Genesis 26:1-5 (NIVUK)
1 Now there was a famine in the land – besides the previous famine in Abraham’s time – and Isaac went to Abimelek king of the Philistines in Gerar.
2 The Lord appeared to Isaac and said, ‘Do not go down to Egypt; live in the land where I tell you to live.
3 Stay in this land for a while, and I will be with you and will bless you. For to you and your descendants I will give all these lands and will confirm the oath I swore to your father Abraham.
4 I will make your descendants as numerous as the stars in the sky and will give them all these lands, and through your offspring[a] all nations on earth will be blessed,[b]
5 because Abraham obeyed me and did everything I required of him, keeping my commands, my decrees and my instructions.’
Another famine and once again eyes turned to Egypt as the food store of the region. We can guess that Isaac had gone to king Abimelek looking for food but we know with certainty that his intention was to take his family and household to Egypt. Few of us would disagree that it was the logical and responsible thing to do given the circumstances. However, once again we find that God is not ruled by circumstances or by human logic, and that his call to faith sometimes flies in the face of all human sense. So it is here, we find that the Lord appears to Isaac, calls him to obedience and faith and confirms all the blessings he had promised to Abraham. The key to this lies in verse 3, and gives us our theme for coming days. “Stay in this land for a while, and I will be with you and will bless you.” Isaac is called to trust God and demonstrate it by his obedience, but the promise is “I will be with you.”
We cannot see as God sees, it is just impossible for us. We see the immediate circumstances, we assess the dangers and make our decisions based on our experience and reasoning.
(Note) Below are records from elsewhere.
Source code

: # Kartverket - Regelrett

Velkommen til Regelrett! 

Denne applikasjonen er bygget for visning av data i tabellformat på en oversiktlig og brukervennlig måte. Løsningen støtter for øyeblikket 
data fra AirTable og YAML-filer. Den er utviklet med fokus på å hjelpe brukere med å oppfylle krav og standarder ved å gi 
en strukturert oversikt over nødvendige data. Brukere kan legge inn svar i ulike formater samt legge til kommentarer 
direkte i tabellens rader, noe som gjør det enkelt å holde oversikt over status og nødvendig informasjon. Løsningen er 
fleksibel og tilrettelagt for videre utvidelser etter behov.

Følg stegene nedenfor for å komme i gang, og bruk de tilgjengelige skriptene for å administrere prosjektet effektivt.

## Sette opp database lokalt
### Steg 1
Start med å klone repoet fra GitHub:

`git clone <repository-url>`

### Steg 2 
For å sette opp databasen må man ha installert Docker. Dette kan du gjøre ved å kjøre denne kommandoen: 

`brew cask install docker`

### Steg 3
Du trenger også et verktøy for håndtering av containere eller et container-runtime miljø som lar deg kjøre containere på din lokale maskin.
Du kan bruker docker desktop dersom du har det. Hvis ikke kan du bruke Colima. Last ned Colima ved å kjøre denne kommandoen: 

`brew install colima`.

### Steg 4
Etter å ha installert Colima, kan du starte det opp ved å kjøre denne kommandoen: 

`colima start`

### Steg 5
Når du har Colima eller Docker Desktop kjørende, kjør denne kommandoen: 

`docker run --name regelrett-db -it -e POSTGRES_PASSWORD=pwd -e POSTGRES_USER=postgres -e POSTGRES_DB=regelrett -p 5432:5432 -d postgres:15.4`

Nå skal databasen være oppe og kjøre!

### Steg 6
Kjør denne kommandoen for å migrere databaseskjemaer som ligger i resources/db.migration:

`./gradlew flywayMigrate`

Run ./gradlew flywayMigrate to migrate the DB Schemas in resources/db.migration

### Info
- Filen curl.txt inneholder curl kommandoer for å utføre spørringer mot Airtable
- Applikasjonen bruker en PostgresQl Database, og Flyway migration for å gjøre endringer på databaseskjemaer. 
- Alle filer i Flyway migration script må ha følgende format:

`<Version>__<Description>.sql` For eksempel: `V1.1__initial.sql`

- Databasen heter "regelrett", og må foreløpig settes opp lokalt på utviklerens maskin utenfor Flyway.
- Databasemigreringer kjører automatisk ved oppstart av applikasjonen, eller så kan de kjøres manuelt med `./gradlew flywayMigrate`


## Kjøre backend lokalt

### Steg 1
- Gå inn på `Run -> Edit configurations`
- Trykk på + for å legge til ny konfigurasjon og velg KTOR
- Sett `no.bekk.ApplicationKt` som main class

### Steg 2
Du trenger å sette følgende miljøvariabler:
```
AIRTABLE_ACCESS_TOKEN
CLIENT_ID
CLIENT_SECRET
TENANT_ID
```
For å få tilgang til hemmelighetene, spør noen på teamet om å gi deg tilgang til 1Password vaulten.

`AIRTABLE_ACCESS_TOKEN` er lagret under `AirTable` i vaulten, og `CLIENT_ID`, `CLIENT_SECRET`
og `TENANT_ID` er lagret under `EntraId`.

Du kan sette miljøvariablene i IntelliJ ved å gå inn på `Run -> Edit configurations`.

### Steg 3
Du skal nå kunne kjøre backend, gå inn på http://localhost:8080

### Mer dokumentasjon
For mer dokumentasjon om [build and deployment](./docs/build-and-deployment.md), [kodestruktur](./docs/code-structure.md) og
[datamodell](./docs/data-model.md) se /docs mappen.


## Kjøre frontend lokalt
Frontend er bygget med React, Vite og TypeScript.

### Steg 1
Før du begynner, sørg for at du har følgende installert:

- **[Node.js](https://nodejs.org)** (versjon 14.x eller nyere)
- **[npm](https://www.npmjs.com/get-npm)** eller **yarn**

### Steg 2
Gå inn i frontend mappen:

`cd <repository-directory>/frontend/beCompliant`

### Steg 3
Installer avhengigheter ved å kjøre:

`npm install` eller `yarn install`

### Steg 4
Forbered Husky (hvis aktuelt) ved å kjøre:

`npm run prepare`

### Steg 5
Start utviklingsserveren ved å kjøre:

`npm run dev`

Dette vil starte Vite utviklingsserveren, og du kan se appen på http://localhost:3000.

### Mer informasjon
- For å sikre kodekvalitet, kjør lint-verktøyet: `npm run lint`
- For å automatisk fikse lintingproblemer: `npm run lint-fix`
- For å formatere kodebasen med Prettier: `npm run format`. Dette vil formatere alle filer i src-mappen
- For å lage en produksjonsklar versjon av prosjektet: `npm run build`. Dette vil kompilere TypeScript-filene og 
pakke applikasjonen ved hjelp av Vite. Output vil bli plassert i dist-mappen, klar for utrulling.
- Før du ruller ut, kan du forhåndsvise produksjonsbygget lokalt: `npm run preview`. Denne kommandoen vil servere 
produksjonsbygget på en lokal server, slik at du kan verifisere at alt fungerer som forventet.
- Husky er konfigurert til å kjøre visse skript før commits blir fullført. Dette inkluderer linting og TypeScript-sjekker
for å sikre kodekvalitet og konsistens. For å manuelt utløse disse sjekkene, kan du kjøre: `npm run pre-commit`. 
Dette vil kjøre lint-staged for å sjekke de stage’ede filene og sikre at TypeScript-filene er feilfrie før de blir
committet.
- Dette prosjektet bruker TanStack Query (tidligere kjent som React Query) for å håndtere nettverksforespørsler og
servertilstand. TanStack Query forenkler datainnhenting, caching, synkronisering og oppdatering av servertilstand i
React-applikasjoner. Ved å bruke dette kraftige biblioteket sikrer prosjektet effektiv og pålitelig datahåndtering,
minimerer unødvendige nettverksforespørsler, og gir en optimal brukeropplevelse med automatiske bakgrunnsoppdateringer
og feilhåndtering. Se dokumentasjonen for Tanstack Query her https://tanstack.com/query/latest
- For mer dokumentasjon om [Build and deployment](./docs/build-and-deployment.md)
As in everything else though our knowledge is limited and our reasoning is sometimes flawed. In another sense we do not reckon on the power of God to do what we consider impossible, we are limited very much by our experience. Here, despite the evidence of his eyes, and the concerns of his heart no doubt, Isaac was called to believe God and do the opposite to what logic commanded and in return he was given the assurance that whatever was, to him, the unknown future he would not walk alone and in the end his little family would become a great people and a descendent would be a blessing to the entire world.
The circumstances we face and the trials we may encounter change from day to day and week to week and we are not all given the experience or the promises Abraham and Isaac received. That said we ought to have greater confidence because we see God’s plan fulfilled from this side of Calvary, and we have the promise of Jesus, “and surely I am with you always, to the very end of the age.” Whatever life may throw up, whatever challenges you face as Christian that promise is sure, you’ll never walk alone!